In passing
There's something up with Firefox. Its version of Granny P refused to put up changes she made on the post before last, and hasn't put the last post up AT ALL. Maybe someone geekier than her can help out? Why does she use Firefox, you ask? Because Safari the MAC-preferred browser is primitive, blogwise, won't let you make links, photos do bold or italics, etc etc. And no she doesn't do Internet Explorer. It doesn't come up automatically on a MAC, its MAC version is grotty and anyway she's a MAC snob now; prefers to have as little as possible to do with Microsoft and all its works. And oh yes, she has tried to ask Mozilla Firefox the problem; it merely refers her to something called Bugzilla, which demands she do all kinds of complex things before it will help her. And quite likely won't help her even then. Other people's problems seem far more abstruse than hers. Such problems she doesn't understand to start with - as for the answers......She gives up.
Granny is writing this in a hurry. She's off with Beloved shortly. As he is still outside, discussing life with Mr Handsome she does, just, have time to tell you the latest problem on her island. The Ministry for Coasts, in Spain - Costas for short - has decreed that throughout Spanish territory all buildings not in areas designated as urban and less than 100 metres from the sea have to be pulled down; this land belongs to the state and is not to be dwelt on, except within legal documents. This edict - much too late - talk about shutting the stable door -is designed to deal with the total ruination of the Spanish coastline and the Disneyland palaces, not to say Never Never lands, built here, there, everywhere. It is not meant - it is far too blunt an instrument - to deal with nice, perfectly in character little village houses, lived in for forty years and more in many cases. Some of them are cafes providing invariable but authentic meals for tourists after their visits to the nearby natural attraction. None of them offend anyone. As not in the case of the enormous, illegal and unsightly hotel described here, local people are all on the side of the unfortunate house and cafe owners sent letters last week ordering them to remove themselves within one month - almost without compensation -before the bulldozers arrive. There are other, similar places on the island likely to suffer the same fate. One is the previously almost ruined and deserted village just down on the coast from Granny and Beloved's place, taken over during the last few years and lovingly restored by locals, including friend and cleaner Nieves and Lolo her husband, as holiday houses; they too now await their letters with trepidation. Granny suspects local riots if this regulation is enforced in any such place. As everyone points out; "before they pull down our houses they should pull down the King's first." For his great mansion, on the far side of the island, the sunnier one, is built right on the coast, on the rocks, more or less. All await with interest to see how the authorities deal with that.

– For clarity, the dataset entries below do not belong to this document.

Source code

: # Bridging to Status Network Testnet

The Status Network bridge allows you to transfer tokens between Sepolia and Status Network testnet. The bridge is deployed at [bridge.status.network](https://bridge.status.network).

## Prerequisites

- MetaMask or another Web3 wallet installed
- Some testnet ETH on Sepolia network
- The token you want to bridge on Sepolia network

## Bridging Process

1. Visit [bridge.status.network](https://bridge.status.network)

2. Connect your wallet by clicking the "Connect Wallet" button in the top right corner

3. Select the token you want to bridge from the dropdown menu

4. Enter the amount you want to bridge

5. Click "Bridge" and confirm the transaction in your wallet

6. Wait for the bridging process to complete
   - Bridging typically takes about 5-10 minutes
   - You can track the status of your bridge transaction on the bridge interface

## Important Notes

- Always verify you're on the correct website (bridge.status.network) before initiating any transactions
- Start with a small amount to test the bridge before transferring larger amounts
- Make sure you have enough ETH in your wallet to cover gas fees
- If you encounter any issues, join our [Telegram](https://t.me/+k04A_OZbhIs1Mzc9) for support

They truth is, she fears, that in the end only the little people will get done by this law. The owners of the hideous palaces will bribe someone and so get exempted. Not least because their palaces would cost the state a fortune to demolish, unlike the village houses.

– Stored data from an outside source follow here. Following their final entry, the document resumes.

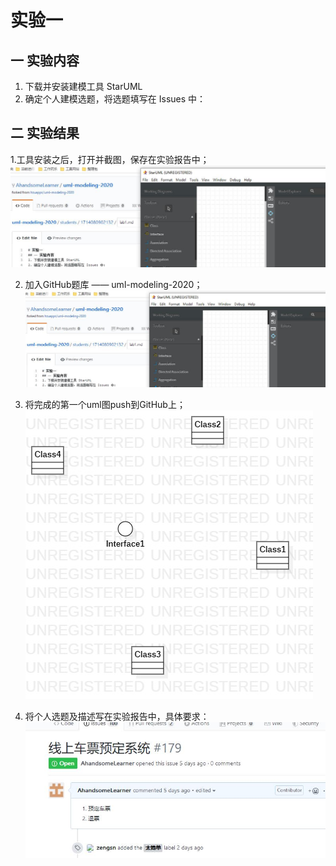 # 实验一
## 一 实验内容
1. 下载并安装建模工具 StarUML
2. 确定个人建模选题，将选题填写在 Issues 中：
## 二 实验结果
1.工具安装之后，打开并截图，保存在实验报告中；
![软件安装截图](./软件安装截图.jpg)

2. 加入GitHub题库 —— uml-modeling-2020；
![左侧显示已加入题库](./软件安装截图.jpg)

3. 将完成的第一个uml图push到GitHub上；
![第一个UML图](./MyFirstModul.jpg)  

4. 将个人选题及描述写在实验报告中，具体要求：
![issue创建截图](./issue创建截图.jpg)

Granny must stop here; it's the lowest tide of the year following the equinox. She and Beloved are off to the once-ruined village, one of the best places they know for rockpooling, for finding some if not all the animals with which they like to stock their kitchen rockpool. On Sunday she has to return to the UK yet again, on behalf of the sadder members of her family. She may post again first. She will post from there if not.